The Historic Monastery
One of the most important monuments in Portugal, Jerónimos Monastery is the country’s most visited heritage site. The sixteenth-century monastery, an architectural masterpiece filled with artistic elements that have been admired for centuries, was built under the order of King Manuel I. Dedicated to the Order of Saint Jerome, the monastery was erected close to the fifteenth-century Church of Santa Maria de Belém. Its cloister was a serene place for prayer, meditation, and leisure for the order’s monks.
Jerónimos Monastery is an important example of Manueline, or Portuguese late Gothic, architecture.

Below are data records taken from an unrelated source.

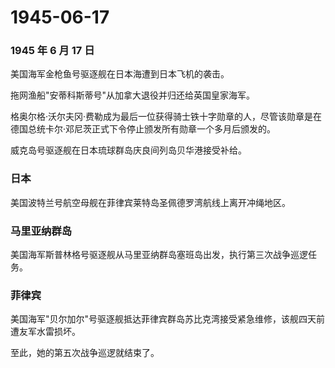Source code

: # 1945-06-17

### 1945 年 6 月 17 日

美国海军金枪鱼号驱逐舰在日本海遭到日本飞机的袭击。

拖网渔船"安蒂科斯蒂号"从加拿大退役并归还给英国皇家海军。

格奥尔格·沃尔夫冈·费勒成为最后一位获得骑士铁十字勋章的人，尽管该勋章是在德国总统卡尔·邓尼茨正式下令停止颁发所有勋章一个多月后颁发的。

威克岛号驱逐舰在日本琉球群岛庆良间列岛贝华港接受补给。

### 日本

美国波特兰号航空母舰在菲律宾莱特岛圣佩德罗湾航线上离开冲绳地区。

### 马里亚纳群岛

美国海军斯普林格号驱逐舰从马里亚纳群岛塞班岛出发，执行第三次战争巡逻任务。

### 菲律宾

美国海军"贝尔加尔"号驱逐舰抵达菲律宾群岛苏比克湾接受紧急维修，该舰四天前遭友军水雷损坏。

至此，她的第五次战争巡逻就结束了。
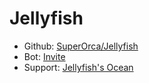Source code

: # Jellyfish

- Github: [SuperOrca/Jellyfish](https://github.com/SuperOrca/Jellyfish)
- Bot: [Invite](https://discord.com/api/oauth2/authorize?client_id=1007336443900874832&permissions=8&scope=bot%20applications.commands)
- Support: [Jellyfish's Ocean](https://discord.gg/Ns7dkx6gSg)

With vaulted ceilings and sophisticated decorative elements, the site reflects the ecclesiastical and royal commissions that characterized the era in which it was built. Of particular note are images from the Passion, the Cross of the Order of Christ, the royal coat of arms, botanical motifs, and late medieval images of beasts that all combine to chronicle the religious purpose of the monastery, its royal associations, and highlight the exceptional artists employed at the monastery. The monastery is also of particular historical significance, as it was built during Portugal’s age of exploration, when intensive national maritime campaigns spanned the globe.
Challenges to the Site
Being the most visited monument in Portugal, the site suffers from the continuous wear of tourism. Furthermore, the degradation of the church’s domes and walls, detected namely due to the fall of joint mortars, raised general awareness of the overall deterioration of the site.

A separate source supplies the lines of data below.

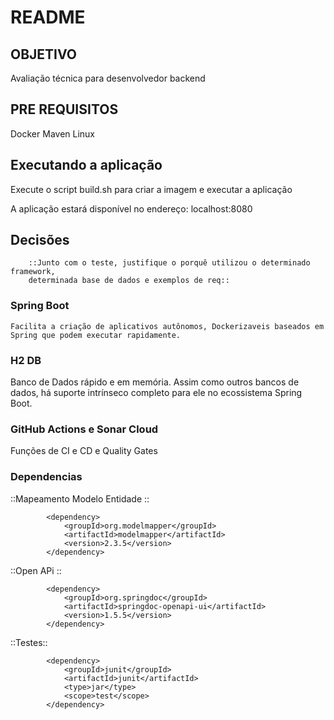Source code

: # README

## OBJETIVO
 Avaliação técnica para desenvolvedor backend

## PRE REQUISITOS

Docker
Maven
Linux

## Executando a aplicação

Execute o script build.sh para criar a imagem e executar a aplicação 

A aplicação estará disponível no endereço:  localhost:8080

## Decisões
		::Junto com o teste, justifique o porquê utilizou o determinado framework,
		determinada base de dados e exemplos de req::

### Spring Boot 
	Facilita a criação de aplicativos autônomos, Dockerizaveis baseados em Spring que podem executar rapidamente.

### H2 DB
 Banco de Dados rápido e em memória.
 Assim como outros bancos de dados, há suporte intrínseco completo para ele no ecossistema Spring Boot.

### GitHub Actions e Sonar Cloud

Funções de CI e CD e Quality Gates


### Dependencias

 ::Mapeamento Modelo Entidade ::
  
			<dependency>
				<groupId>org.modelmapper</groupId>
				<artifactId>modelmapper</artifactId>
				<version>2.3.5</version>
			</dependency>

 ::Open APi :: 
 
			<dependency>
				<groupId>org.springdoc</groupId>
				<artifactId>springdoc-openapi-ui</artifactId>
				<version>1.5.5</version>
			</dependency>
	 
 ::Testes::
	   
	   		<dependency>
				<groupId>junit</groupId>
				<artifactId>junit</artifactId>
				<type>jar</type>
				<scope>test</scope>
			</dependency>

A long-standing commitment from World Monuments Fund
World Monuments Fund’s commitment to the Jerónimos Monastery has been long-standing. Between 1999 and 2001, the WMF Portugal Scientific Comitee and Staff conducted extensive condition surveys at the site, documenting the history of the structure and significant changes that were made to it over time.
Then, between 2012 and 2013, a case-study intervention was performed in specific interior areas of the church before its preliminary stages were implemented. This allowed the project team to identify water filtration problems that demanded conservation efforts, not only in the interior domes and walls of the monument, but also of its exterior masonry walls and terraces.
This work led to the design of a global plan for the conservation of the exterior and interior of the monument. The plan was divided into ten stages, allowing the monument to be open for public visitation and to stay functional for religious cult and state protocol events while ensuring the financial sustainability of the intervention.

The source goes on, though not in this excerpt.